The organizations presented the policy recommendations to the House of Commons’ Standing Committee on Health and the federal/provincial/territorial Committee on Health Workforce in April. The action plan was published on the organizations’ websites on May 16.
Collaboration and Support
The Canadian healthcare system was struggling before the COVID-19 pandemic, the authors wrote. For more than 2 years now, healthcare workers have tried to keep the system from buckling under the strain.
Now healthcare workers are burning out and leaving the industry, which has pushed the system to a tipping point, they wrote. Healthcare professionals are facing massive patient backlogs and cannot provide the care that is needed.
“We’ve spent the last several months raising awareness of how dire things are,” Smart said. “Canadians have pride about our healthcare, but it idealizes our system and gets in the way of being realistic about what’s happening.”
The Canadian Medical Association, Canadian Nurses Association, and College of Family Physicians of Canada developed health human resources solutions to address the healthcare workforce in a “proactive and sustainable way,” she said.

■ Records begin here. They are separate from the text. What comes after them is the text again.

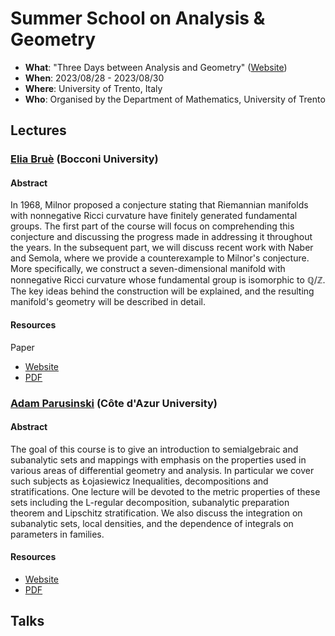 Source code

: # Summer School on Analysis & Geometry 

- **What**: "Three Days between Analysis and Geometry" ([Website](https://sites.google.com/unitn.it/threedaysag2023/home))
- **When**: 2023/08/28 - 2023/08/30
- **Where**: University of Trento, Italy
- **Who**: Organised by the Department of Mathematics, University of Trento

## Lectures

### [Elia Bruè](https://dec.unibocconi.eu/people/elia-brue) (Bocconi University)

#### Abstract 

In 1968, Milnor proposed a conjecture stating that Riemannian manifolds with nonnegative Ricci curvature have finitely generated fundamental groups.
The first part of the course will focus on comprehending this conjecture and discussing the progress made in addressing it throughout the years.
In the subsequent part, we will discuss recent work with Naber and Semola, where we provide a counterexample to Milnor's conjecture. More specifically, we construct a seven-dimensional manifold with nonnegative Ricci curvature whose fundamental group is isomorphic to $\mathbb{Q}/\mathbb{Z}$. The key ideas behind the construction will be explained, and the resulting manifold's geometry will be described in detail.

#### Resources 

Paper 
- [Website](https://doi.org/10.48550/arXiv.2303.15347)
- [PDF](lectures/Bruè.pdf)

### [Adam Parusinski](https://math.univ-cotedazur.fr/~parus/) (Côte d'Azur University)

#### Abstract 

The goal of this course is to give an introduction to semialgebraic and subanalytic sets and mappings with emphasis on the properties used in various areas of differential geometry and analysis. In particular we cover such subjects as Łojasiewicz Inequalities, decompositions and stratifications. One lecture will be devoted to the metric properties of these sets including the L-regular decomposition, subanalytic preparation theorem and Lipschitz stratification. We also discuss the integration on subanalytic sets, local densities, and the dependence of integrals on parameters in families.

#### Resources

- [Website](https://math.univ-cotedazur.fr/~parus/publis/trento.pdf)
- [PDF](lectures/Parusinski.pdf)

## Talks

The plan offers immediate, medium, and long-term policy recommendations for the federal government to adopt and share with provinces and territories.
The immediate action plan, timed for the next 6 months, would create retention incentives for healthcare workers, particularly in the areas of greatest need. It would also create administrative and mental health supports in primary and secondary care settings, which would address issues that prevent healthcare workers from spending more time caring for patients. In addition, it would scale up collaborative, interprofessional primary care so more Canadians could access timely care through family doctors and primary care practitioners in a team-based model.
The medium-term plan, timed for 7 to 12 months, would build on existing virtual care models to increase access and remove barriers to appropriate care in a safe and secure virtual space. It would also invest in new training and education infrastructure to increase the supply of physicians, nurses, and nurse practitioners. In addition, it would provide means to help internationally trained physicians, nurses, and nurse practitioners become licensed and join the workforce.
The long-term plan, timed for 13 to 18 months, would initiate a long-term, sustainable mental health plan for all healthcare workers across Canada. It would also improve workforce data collection across health systems to support creating a health human resource plan for Canada.
“It’s clear that there’s no simple solution, but there are several strategies that could lead to change,” Smart said. “Our biggest worry is that institutions may acknowledge this but not really do anything about it.”
Greater Commitment Needed
Due to the healthcare model in Canada, with provinces and territories delivering healthcare but the federal government providing about a quarter of funding, it can be difficult to determine where to make changes, whom to hold accountable, and how to address complex healthcare issues during an election year, Smart said.
The three medical associations have held several meetings with federal government officials, and the House of Commons’ Standing Committee on Health has launched a study on the health human resources crisis. In March, the federal government introduced a bill that would provide an additional $2 billion to provinces and territories to address pandemic-related healthcare system pressures, particularly backlogs of surgeries, medical procedures, and diagnostics.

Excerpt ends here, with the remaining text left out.